EDITO: ” Il suffit d’être patient”!

EDITO : « IL SUFFIT D’ÊTRE PATIENT » !

Marie-Hélène Martin

 

         Quand on a félicité ma mère pour l’exploit d’avoir atteint 97 ans (un mois avant sa naissance au ciel), elle a eu cette réponse pleine de la sagesse mêlée d’espièglerie qui la caractérisait : « oh, ce n’est pas difficile : il suffit d’être patient ! » Désormais cette formule, minimisant tout ce qu’il lui avait fallu de patience au long de sa vie, me revient aussi souvent que moi je me surprends à prononcer cette invocation : sainte Patience, priez pour moi ! Car voilà bien, avec l’humilité et la douceur, une « vertu à demander », comme le rappelle un de nos chants[1], paraphrasant l’épître de Paul aux Éphésiens (4, 2). Une vertu rudement mise à l’épreuve depuis plus d’un an, dans une crise sanitaire qui a mis à l’arrêt tant d’activités, tant de rencontres, tant de projets, exigeant que nous attendions patiemment un retour à la normale dont l’horizon n’a cessé de reculer.

 

            Or nous sommes bien souvent dans l’impatience, dans le « tout, tout de suite ! » : que notre ordinateur mette quelques secondes de plus à se mettre en route, et nous fulminons, mais qu’est-ce qu’il mouline ! Nous voudrions voir nos désirs réalisés au plus tôt, sans percevoir de combien les désirs de Dieu les dépassent de toute part. Nous sommes comme les « fils du tonnerre », Jacques et Jean, prêts à faire fondre le feu du ciel sur ce qui nous résiste (Luc 9, 55) ! On en a un autre exemple dans le dernier dialogue des disciples avec Jésus, au moment de son Ascension : ils lui demandent si c’est tout de suite, maintenant, qu’il va enfin rétablir la royauté d’Israël – et nous les trouvons bien ridicules d’en être encore à cette revendication « nationaliste », alors que Jésus va les envoyer « jusqu’aux extrémités de la terre » annoncer un tout autre Royaume (Ac 1, 6-8).
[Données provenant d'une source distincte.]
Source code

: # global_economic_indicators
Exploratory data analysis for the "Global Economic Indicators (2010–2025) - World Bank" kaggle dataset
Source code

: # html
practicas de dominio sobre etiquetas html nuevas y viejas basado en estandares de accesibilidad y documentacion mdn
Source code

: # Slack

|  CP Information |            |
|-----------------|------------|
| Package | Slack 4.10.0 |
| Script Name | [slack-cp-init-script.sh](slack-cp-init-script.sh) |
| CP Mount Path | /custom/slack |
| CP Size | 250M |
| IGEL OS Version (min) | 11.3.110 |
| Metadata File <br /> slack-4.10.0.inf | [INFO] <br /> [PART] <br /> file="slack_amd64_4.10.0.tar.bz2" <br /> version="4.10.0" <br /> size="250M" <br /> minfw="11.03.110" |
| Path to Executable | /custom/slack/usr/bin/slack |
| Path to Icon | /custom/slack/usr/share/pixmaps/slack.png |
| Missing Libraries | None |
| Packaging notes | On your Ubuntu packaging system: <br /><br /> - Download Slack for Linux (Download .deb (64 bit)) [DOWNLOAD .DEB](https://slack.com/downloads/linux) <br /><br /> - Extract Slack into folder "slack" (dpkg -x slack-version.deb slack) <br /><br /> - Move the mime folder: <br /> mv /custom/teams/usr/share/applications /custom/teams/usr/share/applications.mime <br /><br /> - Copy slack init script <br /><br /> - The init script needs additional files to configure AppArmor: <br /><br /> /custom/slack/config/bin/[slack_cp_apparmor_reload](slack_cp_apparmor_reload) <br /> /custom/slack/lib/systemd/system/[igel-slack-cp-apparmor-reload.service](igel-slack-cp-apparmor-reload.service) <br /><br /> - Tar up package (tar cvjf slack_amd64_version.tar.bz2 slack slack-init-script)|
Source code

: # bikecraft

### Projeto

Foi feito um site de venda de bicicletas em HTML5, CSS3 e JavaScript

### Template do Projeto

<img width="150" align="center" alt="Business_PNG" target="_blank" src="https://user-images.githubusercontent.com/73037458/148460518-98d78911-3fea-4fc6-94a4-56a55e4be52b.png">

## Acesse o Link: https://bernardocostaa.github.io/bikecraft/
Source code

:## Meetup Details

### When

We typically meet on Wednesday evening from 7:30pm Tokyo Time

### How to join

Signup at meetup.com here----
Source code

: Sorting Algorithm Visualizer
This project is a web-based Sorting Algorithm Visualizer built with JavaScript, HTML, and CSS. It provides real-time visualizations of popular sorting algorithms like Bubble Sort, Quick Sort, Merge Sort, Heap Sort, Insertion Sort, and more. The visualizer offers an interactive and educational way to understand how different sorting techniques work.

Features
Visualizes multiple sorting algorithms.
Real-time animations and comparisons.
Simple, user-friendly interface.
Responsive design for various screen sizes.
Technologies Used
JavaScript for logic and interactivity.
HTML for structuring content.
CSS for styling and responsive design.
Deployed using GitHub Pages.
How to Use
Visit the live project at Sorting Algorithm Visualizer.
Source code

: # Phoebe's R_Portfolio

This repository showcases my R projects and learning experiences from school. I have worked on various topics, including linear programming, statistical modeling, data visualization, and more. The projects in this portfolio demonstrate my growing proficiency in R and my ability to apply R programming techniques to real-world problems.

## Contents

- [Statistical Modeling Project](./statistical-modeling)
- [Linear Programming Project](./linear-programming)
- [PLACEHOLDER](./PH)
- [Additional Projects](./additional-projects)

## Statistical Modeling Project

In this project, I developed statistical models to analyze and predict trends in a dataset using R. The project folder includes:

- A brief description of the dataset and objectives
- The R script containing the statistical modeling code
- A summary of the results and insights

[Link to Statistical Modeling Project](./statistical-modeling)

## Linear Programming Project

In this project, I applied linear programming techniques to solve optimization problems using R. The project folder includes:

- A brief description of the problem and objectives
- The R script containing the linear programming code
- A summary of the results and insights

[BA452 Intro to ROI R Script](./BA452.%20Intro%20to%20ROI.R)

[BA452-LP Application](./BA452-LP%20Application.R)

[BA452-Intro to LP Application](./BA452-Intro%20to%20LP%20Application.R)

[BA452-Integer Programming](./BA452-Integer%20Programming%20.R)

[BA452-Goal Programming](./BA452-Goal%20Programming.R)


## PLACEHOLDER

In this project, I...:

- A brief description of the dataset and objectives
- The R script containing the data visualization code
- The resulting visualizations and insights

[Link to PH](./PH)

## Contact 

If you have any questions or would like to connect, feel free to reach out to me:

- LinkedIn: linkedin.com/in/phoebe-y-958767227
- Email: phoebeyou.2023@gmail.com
Mais même quand leur attente est plus « noble », quand il s’agit par exemple du retour du Seigneur – qui a promis : « je viens bientôt » (Ap 22, 20) – l’impatience des premiers chrétiens oblige Pierre à justifier le « retard » que Dieu semble apporter à la réalisation de cette promesse : s’il agit ainsi, c’est qu’il « use de patience envers nous, voulant que personne ne périsse », et qu’il faut considérer cette « longanimité comme salutaire » (2 P 3, 9 et 15). C’est que le temps de Dieu n’est pas le nôtre, que pour lui « mille ans sont comme un jour » (Ps 90, 4) ; et qu’en outre, nous sommes loin de cette patience d’un Dieu « lent à la colère et plein d’amour » (Ps 103, 8), nous méconnaissons les « richesses de bonté, de patience, de longanimité » qui sont dans le cœur de notre Dieu, et sur lesquelles il nous faudrait prendre modèle (Rm 2, 4).

 

            « Il suffit d’être patient »… mais le plus souvent la patience est à conquérir sur nos mouvements spontanés d’humeur, que ce soit dans une épreuve particulière, ou tout bonnement dans les relations quotidiennes, en famille, au travail, en Église, dans nos groupes de prière, école de vie fraternelle ! Elle est même, pour certains tempéraments un peu vifs, à conquérir de haute lutte, car l’emportement et le préjugé, comme leurs noms l’indiquent, sont souvent nos premières pensées et nos premières réactions. C’est pourquoi les Proverbes bibliques mettent l’homme patient au-dessus du « preneur de villes » (Pv 16, 32) ! Heureusement, dans ce combat nous sommes aidés par cette force d’en haut que Jésus promet aux disciples impatients : la patience est en effet comptée au nombre des fruits de l’Esprit, qu’elle soit appelée longanimité (Gal 5, 22), ou constance et endurance (Col 1, 11). En nous revêtant de « tendre compassion, de bienveillance, d’humilité, de douceur, de patience » (Col 3, 12), nous nous mettons vraiment à l’école de Jésus « doux et humble de cœur » (Mt 11, 29). Quant à l’épreuve, elle ne fait que mûrir en nous cette persévérance confiante, puisque « la tribulation produit la constance » (Rm 5, 3 ; cf. aussi Jc 1, 2). Et elle nous rend dignes, par la foi et la persévérance, d’hériter comme Abraham des promesses de Dieu (Heb 6, 12).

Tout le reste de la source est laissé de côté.